That is feeding directly into political instability.
Indeed youth unemployment is 40 per cent or thereabouts in Greece, Spain, Croatia, and Italy, 30 per cent in Cyprus and Portugal and nearly 25 per cent in France.
How can this be when the EU is supposed to embody the best that Western Enlightenment and technocratic economic management can produce?
One way that the EU has made a bad situation worse is by imposing a good measure of a single, ineffective economic model across Europe. The EU is inherently statist in two separate ways. It is trying to turn itself into a supra-national state which erases much of the power of its constituent national governments.
And within its national governments it reinforces a huge bias for a big, overweening state.
So by 2013 government spending as a proportion of GDP was 57 per cent in France, 55 per cent in Belgium and more than 50 per cent in Italy, with commensurate punishing tax rates.
The late head of the Department of Foreign Affairs and Trade, Ashton Calvert, as sharp a policy mind as DFAT has known, once explained at length to me why the EU was so damaging to Australia.
It imposes enormous costs of regulation on its own economies, and then tries to make sure the rest of the world pays similar costs by attempting to get similar regulations imposed internationally through the treaty process, which it is very good at manipulating.
A classic case is climate change, especially but not only the fiasco of the European emissions trading scheme, where Europe has chased many of its industries away from its own continent and into lower cost, less regulated economies, and put enormous political pressure on countries like Australia to burden themselves with similar measures.
Dynamic Asian economies generally won’t have a bar of the ultra-regulatory EU approach.
Countries like Australia, more affluent than most European nations, and with a public debate dominated by American and British tropes with little real policy regard for Asia, are uniquely susceptible to falling for this kind of stuff.
According to a report last year, Why Europe Failed, by the economist Oliver Hartwich, the EU accounts for a staggering 54 per cent of global welfare spending.
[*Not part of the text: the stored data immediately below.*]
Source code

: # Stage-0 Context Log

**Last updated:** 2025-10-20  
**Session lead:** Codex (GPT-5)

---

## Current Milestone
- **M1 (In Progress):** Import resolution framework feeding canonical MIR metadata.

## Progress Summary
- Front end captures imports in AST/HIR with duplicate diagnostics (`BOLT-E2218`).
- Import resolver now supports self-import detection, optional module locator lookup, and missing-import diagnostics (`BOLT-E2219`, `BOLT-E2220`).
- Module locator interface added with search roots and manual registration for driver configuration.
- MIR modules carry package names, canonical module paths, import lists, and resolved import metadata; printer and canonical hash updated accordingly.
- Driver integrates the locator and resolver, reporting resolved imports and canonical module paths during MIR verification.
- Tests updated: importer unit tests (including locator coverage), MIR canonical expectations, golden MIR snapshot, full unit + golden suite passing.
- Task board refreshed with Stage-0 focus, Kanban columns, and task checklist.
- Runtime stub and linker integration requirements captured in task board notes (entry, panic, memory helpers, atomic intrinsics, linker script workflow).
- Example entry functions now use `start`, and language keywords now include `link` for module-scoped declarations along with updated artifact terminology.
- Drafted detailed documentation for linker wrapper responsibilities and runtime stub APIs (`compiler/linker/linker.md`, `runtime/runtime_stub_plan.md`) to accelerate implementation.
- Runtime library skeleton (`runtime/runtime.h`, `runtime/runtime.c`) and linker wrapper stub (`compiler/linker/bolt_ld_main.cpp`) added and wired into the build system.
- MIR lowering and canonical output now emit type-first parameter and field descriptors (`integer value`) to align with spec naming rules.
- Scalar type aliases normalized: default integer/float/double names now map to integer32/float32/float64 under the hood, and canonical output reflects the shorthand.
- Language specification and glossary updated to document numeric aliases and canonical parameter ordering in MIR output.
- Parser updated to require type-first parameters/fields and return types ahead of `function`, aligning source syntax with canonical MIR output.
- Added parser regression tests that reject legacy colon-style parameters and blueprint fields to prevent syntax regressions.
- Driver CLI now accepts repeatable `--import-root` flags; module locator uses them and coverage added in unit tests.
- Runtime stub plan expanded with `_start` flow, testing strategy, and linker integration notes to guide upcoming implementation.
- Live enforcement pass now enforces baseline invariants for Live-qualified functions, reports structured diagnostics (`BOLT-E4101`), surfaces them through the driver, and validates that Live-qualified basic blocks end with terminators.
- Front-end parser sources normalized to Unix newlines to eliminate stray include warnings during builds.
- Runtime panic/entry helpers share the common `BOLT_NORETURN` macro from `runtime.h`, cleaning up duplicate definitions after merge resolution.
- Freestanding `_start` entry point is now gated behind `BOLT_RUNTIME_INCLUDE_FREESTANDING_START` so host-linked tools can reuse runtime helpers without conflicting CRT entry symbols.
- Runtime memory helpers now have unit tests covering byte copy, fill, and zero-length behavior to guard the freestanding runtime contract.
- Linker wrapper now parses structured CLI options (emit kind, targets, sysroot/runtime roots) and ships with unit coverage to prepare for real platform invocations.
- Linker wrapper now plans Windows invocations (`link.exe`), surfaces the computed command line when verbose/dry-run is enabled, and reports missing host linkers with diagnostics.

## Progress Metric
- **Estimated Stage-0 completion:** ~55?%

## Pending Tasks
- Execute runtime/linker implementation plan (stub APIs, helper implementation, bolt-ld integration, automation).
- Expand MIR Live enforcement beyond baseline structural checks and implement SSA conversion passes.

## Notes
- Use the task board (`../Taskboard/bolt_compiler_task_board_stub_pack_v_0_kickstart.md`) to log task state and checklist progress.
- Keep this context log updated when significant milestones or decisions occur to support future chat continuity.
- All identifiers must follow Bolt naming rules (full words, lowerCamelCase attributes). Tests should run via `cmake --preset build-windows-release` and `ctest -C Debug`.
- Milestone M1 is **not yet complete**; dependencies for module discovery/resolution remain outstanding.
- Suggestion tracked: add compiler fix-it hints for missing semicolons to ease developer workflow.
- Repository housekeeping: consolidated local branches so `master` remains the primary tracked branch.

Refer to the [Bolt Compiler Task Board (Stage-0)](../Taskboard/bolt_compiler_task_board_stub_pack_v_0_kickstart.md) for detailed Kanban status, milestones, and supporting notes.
Yet there is hardly a European nation which can claim to have its budget under control.
Europe’s broad economic crisis feeds into its second and third crises.
The second crisis is demographic.
The Europe-wide birthrate is a little over 1.5, whereas replacement level is 2.1.
Europe is ageing rapidly and in a way that means the productive economy will be unable to pay the welfare bill long term.
This could be relieved by intelligent immigration policies.
Instead, Europe’s third great crisis is the ongoing, uncontrolled and generally illegal immigration into Europe from the Middle East and North Africa.
The great historic success of immigration occurred in the US in the 19th century.
There was no welfare state but there was abundant land and opportunity.
Millions of Irish, Germans, Swedes, Italians and many other Europeans went to the US because they could work and earn a living there. Even then, the US had a brilliant ideology of settlement. You could become an American, as good as any other American, by signing up, seriously and with conviction, to the American creed.
It may be that mass immigration only works in a free market economy, where barriers to entry in economic life are low and the economy is expanding. Instead, for decades now, Europe has had mass immigration, attracted to its welfare system. Many North Africans and Arabs make wonderful European citizens. But many are attracted by Europe’s high welfare payments and the ability to lead African and Middle Eastern lives in Europe at the expense of the European taxpayer. High taxes, restrictive labour laws and extensive welfare mean there are nowhere near enough unskilled, entry-level jobs.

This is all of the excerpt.